PROBLEM STATEMENT: Print the entries in full, word for word, but not the pictures.

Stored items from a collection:
┌──

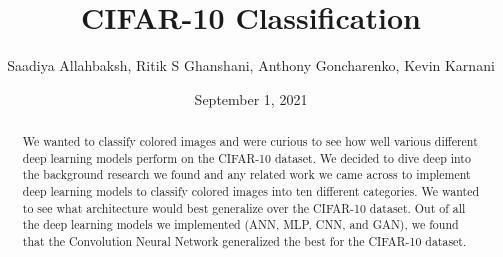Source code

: \documentclass[12pt,letter]{article}
\begin{document}
\title{CIFAR-10 Classification} %
\author{Saadiya Allahbaksh, Ritik S Ghanshani, Anthony Goncharenko, Kevin Karnani}
\date{September 1, 2021} %
\maketitle %

\begin{abstract}
\normalsize
\noindent We wanted to classify colored images and were curious to see how well various different deep learning models perform on the CIFAR-10 dataset. We decided to dive deep into the background research we found and any related work we came across to implement deep learning models to classify colored images into ten different categories. We wanted to see what architecture would best generalize over the CIFAR-10 dataset. Out of all the deep learning models we implemented (ANN, MLP, CNN, and GAN), we found that the Convolution Neural Network generalized the best for the CIFAR-10 dataset.
\end{abstract}

\setcounter{tocdepth}{5}
\setcounter{secnumdepth}{5}
\newpage
\tableofcontents

\clearpage







\clearpage

{}

\end{document}
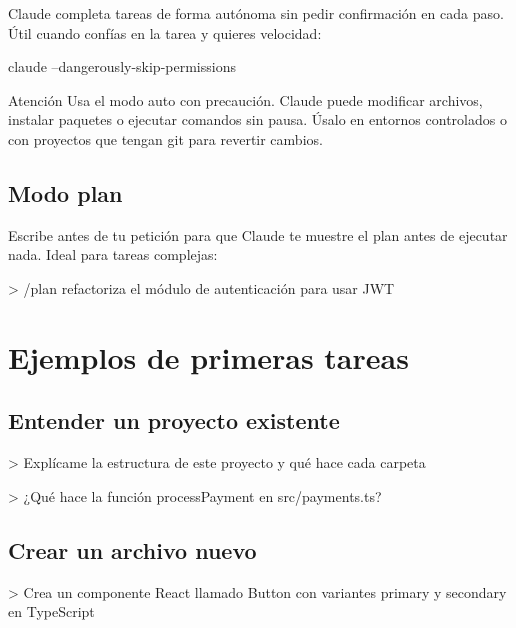 \documentclass[11pt,a4paper]{report}
\DeclareRobustCommand{\texttt}[1]{{\ttfamily\seqsplit{#1}}}
\begin{document}
Claude completa tareas de forma autónoma sin pedir confirmación en cada paso. Útil cuando confías en la tarea y quieres velocidad:

\begin{codebox}
claude --dangerously-skip-permissions
\end{codebox}

\begin{calloutbox}{Atención}
Usa el modo auto con precaución. Claude puede modificar archivos, instalar paquetes o ejecutar comandos sin pausa. Úsalo en entornos controlados o con proyectos que tengan git para revertir cambios.\end{calloutbox}

\subsection{Modo plan}

Escribe \texttt{/plan} antes de tu petición para que Claude te muestre el plan antes de ejecutar nada. Ideal para tareas complejas:

\begin{codebox}
> /plan refactoriza el módulo de autenticación para usar JWT
\end{codebox}

\section{Ejemplos de primeras tareas}

\subsection{Entender un proyecto existente}

\begin{codebox}
> Explícame la estructura de este proyecto y qué hace cada carpeta
\end{codebox}

\begin{codebox}
> ¿Qué hace la función processPayment en src/payments.ts?
\end{codebox}

\subsection{Crear un archivo nuevo}

\begin{codebox}
> Crea un componente React llamado Button con variantes primary y secondary en TypeScript
\end{codebox}
\end{document}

└──

WRITTEN REPLY:
Source code

: \documentclass[12pt,letter]{article}
\begin{document}
\title{CIFAR-10 Classification} %
\author{Saadiya Allahbaksh, Ritik S Ghanshani, Anthony Goncharenko, Kevin Karnani}
\date{September 1, 2021} %
\maketitle %

\begin{abstract}
\normalsize
\noindent We wanted to classify colored images and were curious to see how well various different deep learning models perform on the CIFAR-10 dataset. We decided to dive deep into the background research we found and any related work we came across to implement deep learning models to classify colored images into ten different categories. We wanted to see what architecture would best generalize over the CIFAR-10 dataset. Out of all the deep learning models we implemented (ANN, MLP, CNN, and GAN), we found that the Convolution Neural Network generalized the best for the CIFAR-10 dataset.
\end{abstract}

\setcounter{tocdepth}{5}
\setcounter{secnumdepth}{5}
\newpage
\tableofcontents

\clearpage







\clearpage

{}

\end{document}
 \documentclass[11pt,a4paper]{report}
\DeclareRobustCommand{\texttt}[1]{{\ttfamily\seqsplit{#1}}}
\begin{document}
Claude completa tareas de forma autónoma sin pedir confirmación en cada paso. Útil cuando confías en la tarea y quieres velocidad:

\begin{codebox}
claude --dangerously-skip-permissions
\end{codebox}

\begin{calloutbox}{Atención}
Usa el modo auto con precaución. Claude puede modificar archivos, instalar paquetes o ejecutar comandos sin pausa. Úsalo en entornos controlados o con proyectos que tengan git para revertir cambios.\end{calloutbox}

\subsection{Modo plan}

Escribe \texttt{/plan} antes de tu petición para que Claude te muestre el plan antes de ejecutar nada. Ideal para tareas complejas:

\begin{codebox}
> /plan refactoriza el módulo de autenticación para usar JWT
\end{codebox}

\section{Ejemplos de primeras tareas}

\subsection{Entender un proyecto existente}

\begin{codebox}
> Explícame la estructura de este proyecto y qué hace cada carpeta
\end{codebox}

\begin{codebox}
> ¿Qué hace la función processPayment en src/payments.ts?
\end{codebox}

\subsection{Crear un archivo nuevo}

\begin{codebox}
> Crea un componente React llamado Button con variantes primary y secondary en TypeScript
\end{codebox}
\end{document}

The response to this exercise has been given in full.